▶ PROVIDED RECORDS:
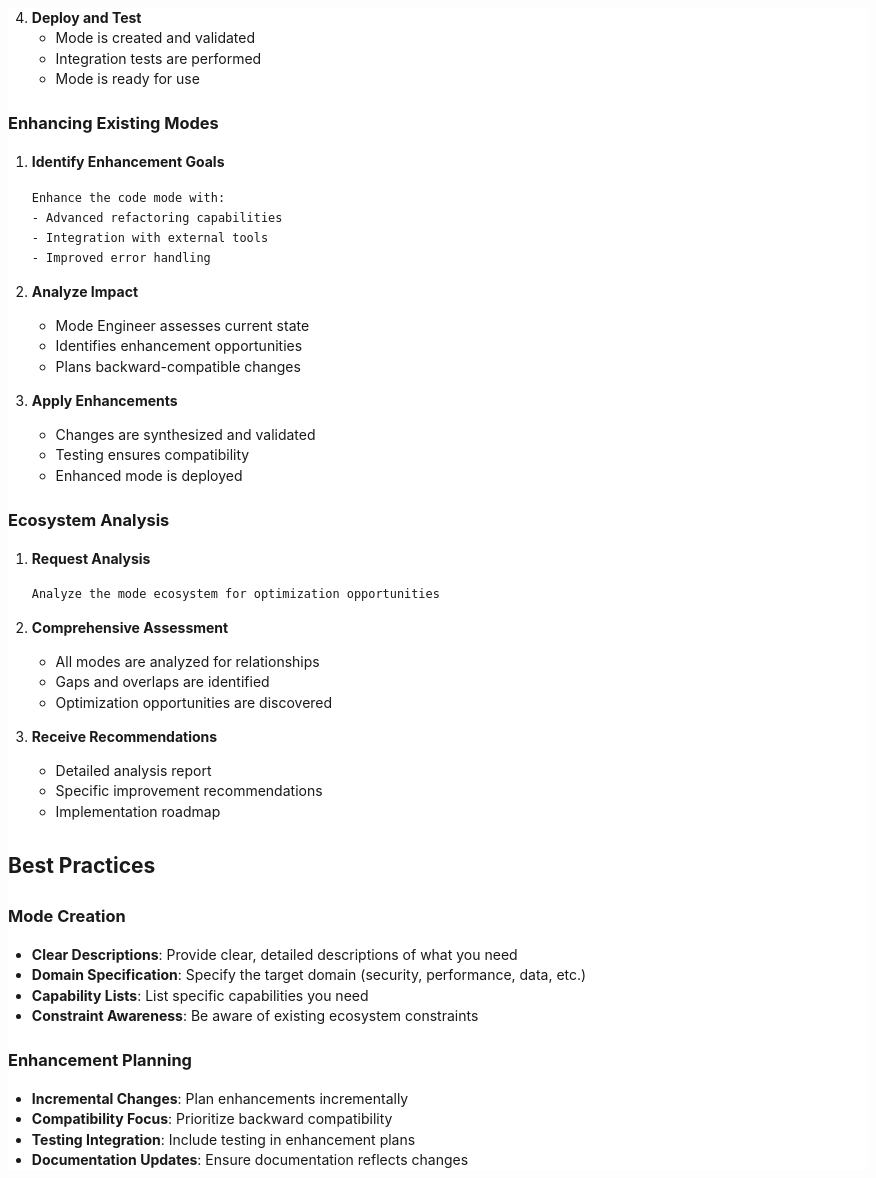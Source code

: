 4. **Deploy and Test**
   - Mode is created and validated
   - Integration tests are performed
   - Mode is ready for use

### Enhancing Existing Modes

1. **Identify Enhancement Goals**
   ```
   Enhance the code mode with:
   - Advanced refactoring capabilities
   - Integration with external tools
   - Improved error handling
   ```

2. **Analyze Impact**
   - Mode Engineer assesses current state
   - Identifies enhancement opportunities
   - Plans backward-compatible changes

3. **Apply Enhancements**
   - Changes are synthesized and validated
   - Testing ensures compatibility
   - Enhanced mode is deployed

### Ecosystem Analysis

1. **Request Analysis**
   ```
   Analyze the mode ecosystem for optimization opportunities
   ```

2. **Comprehensive Assessment**
   - All modes are analyzed for relationships
   - Gaps and overlaps are identified
   - Optimization opportunities are discovered

3. **Receive Recommendations**
   - Detailed analysis report
   - Specific improvement recommendations
   - Implementation roadmap

## Best Practices

### Mode Creation
- **Clear Descriptions**: Provide clear, detailed descriptions of what you need
- **Domain Specification**: Specify the target domain (security, performance, data, etc.)
- **Capability Lists**: List specific capabilities you need
- **Constraint Awareness**: Be aware of existing ecosystem constraints

### Enhancement Planning
- **Incremental Changes**: Plan enhancements incrementally
- **Compatibility Focus**: Prioritize backward compatibility
- **Testing Integration**: Include testing in enhancement plans
- **Documentation Updates**: Ensure documentation reflects changes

▶ DIRECTIONS:
Retype exactly the lines from the one containing "### Enhancement Planning" through the last line of the records above, including both.

▶ RESPONSE BELOW:
### Enhancement Planning
- **Incremental Changes**: Plan enhancements incrementally
- **Compatibility Focus**: Prioritize backward compatibility
- **Testing Integration**: Include testing in enhancement plans
- **Documentation Updates**: Ensure documentation reflects changes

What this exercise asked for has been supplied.